- WORK TASK -
State the number of lines in the records that contain "sponsored", with no other words.

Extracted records
+--
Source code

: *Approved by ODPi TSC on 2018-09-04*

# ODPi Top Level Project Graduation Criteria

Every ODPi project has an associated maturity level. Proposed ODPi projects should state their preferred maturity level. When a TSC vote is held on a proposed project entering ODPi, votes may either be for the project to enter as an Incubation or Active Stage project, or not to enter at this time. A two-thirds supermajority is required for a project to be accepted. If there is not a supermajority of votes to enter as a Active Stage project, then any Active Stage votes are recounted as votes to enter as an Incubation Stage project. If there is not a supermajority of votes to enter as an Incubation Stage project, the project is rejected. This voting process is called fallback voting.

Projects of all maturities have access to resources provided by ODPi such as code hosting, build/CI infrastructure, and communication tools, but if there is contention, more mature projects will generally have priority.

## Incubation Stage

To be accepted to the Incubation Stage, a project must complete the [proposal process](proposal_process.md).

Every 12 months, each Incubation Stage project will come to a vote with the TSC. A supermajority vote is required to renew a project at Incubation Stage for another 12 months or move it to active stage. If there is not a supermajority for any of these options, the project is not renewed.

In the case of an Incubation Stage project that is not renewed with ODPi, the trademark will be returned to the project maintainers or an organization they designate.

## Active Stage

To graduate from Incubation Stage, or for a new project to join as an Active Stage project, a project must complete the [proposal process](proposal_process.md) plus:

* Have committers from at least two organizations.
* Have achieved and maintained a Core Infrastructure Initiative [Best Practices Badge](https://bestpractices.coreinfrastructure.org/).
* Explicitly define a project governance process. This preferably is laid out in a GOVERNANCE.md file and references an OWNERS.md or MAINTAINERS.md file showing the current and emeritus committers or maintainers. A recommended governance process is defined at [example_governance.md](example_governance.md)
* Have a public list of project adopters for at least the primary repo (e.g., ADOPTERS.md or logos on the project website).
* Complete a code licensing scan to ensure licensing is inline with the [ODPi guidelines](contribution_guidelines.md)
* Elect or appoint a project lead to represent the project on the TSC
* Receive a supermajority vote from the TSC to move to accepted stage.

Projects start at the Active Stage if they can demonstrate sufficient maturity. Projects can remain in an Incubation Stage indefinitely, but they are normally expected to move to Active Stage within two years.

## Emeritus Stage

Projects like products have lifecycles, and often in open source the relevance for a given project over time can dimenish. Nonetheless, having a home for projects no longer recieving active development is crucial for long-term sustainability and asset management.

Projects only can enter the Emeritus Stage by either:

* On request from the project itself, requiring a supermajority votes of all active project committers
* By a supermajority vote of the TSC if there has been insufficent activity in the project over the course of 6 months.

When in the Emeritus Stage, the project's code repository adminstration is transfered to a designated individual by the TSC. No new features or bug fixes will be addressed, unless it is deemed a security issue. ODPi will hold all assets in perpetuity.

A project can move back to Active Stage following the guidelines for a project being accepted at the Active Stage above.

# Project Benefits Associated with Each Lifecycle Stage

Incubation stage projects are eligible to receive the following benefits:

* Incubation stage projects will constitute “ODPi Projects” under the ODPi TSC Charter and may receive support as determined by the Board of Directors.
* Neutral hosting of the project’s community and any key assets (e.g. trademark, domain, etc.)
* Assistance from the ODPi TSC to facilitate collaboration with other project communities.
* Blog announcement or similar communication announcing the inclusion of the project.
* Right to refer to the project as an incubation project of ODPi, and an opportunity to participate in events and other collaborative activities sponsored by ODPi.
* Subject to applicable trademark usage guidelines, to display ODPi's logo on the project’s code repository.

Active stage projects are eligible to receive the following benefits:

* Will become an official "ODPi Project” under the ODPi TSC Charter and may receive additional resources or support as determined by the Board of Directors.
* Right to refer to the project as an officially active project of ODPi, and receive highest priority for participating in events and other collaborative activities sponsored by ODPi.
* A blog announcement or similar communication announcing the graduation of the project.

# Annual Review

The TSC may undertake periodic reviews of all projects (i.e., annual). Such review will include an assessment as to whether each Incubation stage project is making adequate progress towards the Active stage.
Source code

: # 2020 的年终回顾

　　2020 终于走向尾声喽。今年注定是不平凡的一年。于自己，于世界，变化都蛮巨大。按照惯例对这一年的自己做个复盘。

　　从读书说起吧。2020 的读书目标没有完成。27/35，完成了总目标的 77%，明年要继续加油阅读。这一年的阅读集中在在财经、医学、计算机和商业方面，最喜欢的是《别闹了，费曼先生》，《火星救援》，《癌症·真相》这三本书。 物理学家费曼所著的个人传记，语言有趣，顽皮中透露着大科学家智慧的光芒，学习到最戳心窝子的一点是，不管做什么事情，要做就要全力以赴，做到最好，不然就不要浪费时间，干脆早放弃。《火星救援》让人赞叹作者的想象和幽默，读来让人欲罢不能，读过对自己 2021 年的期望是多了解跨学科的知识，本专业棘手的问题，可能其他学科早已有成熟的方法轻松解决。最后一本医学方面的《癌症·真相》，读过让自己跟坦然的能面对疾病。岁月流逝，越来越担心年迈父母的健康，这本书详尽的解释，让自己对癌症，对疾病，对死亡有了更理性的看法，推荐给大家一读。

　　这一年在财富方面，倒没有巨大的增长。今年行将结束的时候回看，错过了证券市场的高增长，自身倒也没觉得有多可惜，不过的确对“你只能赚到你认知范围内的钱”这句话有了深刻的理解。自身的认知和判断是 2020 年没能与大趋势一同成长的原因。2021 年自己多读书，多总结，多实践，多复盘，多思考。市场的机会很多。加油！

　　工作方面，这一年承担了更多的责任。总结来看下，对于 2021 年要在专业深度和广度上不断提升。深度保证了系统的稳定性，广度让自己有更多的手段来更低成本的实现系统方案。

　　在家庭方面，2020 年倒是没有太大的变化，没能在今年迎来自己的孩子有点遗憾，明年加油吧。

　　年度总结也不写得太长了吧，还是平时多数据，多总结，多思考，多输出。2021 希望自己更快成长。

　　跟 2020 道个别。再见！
+--
- OUTPUT -
2